-- Data under study follows --
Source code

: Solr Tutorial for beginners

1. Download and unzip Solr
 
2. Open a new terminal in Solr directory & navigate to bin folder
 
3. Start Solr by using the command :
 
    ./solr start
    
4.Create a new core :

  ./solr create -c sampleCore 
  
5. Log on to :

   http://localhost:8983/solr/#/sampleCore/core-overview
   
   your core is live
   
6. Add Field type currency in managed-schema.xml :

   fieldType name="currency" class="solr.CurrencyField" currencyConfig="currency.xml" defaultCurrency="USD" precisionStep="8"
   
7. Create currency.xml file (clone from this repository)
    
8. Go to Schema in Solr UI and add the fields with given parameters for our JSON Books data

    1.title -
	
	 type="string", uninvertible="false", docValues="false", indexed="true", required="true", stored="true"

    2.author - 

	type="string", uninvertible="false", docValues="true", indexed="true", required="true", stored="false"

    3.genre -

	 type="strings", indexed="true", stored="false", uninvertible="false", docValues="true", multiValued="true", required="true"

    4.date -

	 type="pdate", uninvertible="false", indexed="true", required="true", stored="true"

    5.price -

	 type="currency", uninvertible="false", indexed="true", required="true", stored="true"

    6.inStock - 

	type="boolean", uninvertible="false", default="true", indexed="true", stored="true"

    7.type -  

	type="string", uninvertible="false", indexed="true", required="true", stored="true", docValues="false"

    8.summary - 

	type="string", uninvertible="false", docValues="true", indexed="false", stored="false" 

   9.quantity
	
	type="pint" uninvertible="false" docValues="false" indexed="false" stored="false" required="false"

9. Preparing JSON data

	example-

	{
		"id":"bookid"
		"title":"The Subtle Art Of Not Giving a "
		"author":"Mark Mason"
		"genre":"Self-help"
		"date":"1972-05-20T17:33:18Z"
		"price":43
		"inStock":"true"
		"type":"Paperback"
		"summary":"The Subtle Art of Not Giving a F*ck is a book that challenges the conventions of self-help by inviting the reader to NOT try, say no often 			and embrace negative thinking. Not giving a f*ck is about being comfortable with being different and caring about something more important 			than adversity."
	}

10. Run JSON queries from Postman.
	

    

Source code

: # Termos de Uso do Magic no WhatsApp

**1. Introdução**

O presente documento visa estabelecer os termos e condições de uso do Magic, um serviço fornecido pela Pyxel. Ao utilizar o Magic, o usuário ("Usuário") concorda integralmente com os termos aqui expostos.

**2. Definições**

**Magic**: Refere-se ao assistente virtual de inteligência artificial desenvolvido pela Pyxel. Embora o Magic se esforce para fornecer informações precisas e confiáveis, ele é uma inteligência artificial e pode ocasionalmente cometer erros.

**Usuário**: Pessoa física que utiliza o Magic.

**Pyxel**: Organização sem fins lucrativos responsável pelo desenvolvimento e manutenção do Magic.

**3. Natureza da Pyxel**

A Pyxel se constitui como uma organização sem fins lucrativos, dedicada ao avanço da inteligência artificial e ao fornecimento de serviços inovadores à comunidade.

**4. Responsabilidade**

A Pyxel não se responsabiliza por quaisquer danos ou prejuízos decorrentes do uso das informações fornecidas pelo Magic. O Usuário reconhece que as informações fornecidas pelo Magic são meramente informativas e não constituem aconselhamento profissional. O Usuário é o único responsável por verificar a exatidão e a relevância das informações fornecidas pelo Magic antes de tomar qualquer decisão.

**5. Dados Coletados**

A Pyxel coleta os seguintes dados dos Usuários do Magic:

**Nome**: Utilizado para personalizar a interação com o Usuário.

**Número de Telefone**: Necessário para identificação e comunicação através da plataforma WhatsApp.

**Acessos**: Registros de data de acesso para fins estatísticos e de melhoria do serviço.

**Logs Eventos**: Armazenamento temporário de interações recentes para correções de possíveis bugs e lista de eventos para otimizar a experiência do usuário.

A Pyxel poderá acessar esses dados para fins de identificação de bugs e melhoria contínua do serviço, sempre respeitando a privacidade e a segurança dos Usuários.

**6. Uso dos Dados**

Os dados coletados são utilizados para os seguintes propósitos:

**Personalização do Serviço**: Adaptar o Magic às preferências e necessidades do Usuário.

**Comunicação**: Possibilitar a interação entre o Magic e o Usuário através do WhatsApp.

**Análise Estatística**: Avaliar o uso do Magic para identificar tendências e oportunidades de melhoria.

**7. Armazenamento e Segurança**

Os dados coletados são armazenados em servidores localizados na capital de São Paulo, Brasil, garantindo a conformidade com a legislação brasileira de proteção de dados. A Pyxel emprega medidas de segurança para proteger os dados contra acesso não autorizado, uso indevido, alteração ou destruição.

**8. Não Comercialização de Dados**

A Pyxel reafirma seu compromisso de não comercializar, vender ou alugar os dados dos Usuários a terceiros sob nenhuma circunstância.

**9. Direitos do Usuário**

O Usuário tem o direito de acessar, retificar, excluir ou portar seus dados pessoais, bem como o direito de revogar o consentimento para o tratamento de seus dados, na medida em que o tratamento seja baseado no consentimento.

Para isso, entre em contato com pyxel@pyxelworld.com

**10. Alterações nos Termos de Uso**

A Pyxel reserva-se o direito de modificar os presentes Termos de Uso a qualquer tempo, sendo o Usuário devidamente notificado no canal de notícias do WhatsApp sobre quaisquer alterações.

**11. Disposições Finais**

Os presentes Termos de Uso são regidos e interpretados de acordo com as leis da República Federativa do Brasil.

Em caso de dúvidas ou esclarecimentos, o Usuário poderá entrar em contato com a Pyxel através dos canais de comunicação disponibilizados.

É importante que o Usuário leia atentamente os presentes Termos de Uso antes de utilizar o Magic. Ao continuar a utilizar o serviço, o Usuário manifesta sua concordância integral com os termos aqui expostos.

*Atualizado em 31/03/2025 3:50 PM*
-- Data under study concluded --
In the records above, locate the lines holding the word "fins". Copy each of them.

### Answer to the exercise
**Pyxel**: Organização sem fins lucrativos responsável pelo desenvolvimento e manutenção do Magic.
A Pyxel se constitui como uma organização sem fins lucrativos, dedicada ao avanço da inteligência artificial e ao fornecimento de serviços inovadores à comunidade.
**Acessos**: Registros de data de acesso para fins estatísticos e de melhoria do serviço.
A Pyxel poderá acessar esses dados para fins de identificação de bugs e melhoria contínua do serviço, sempre respeitando a privacidade e a segurança dos Usuários.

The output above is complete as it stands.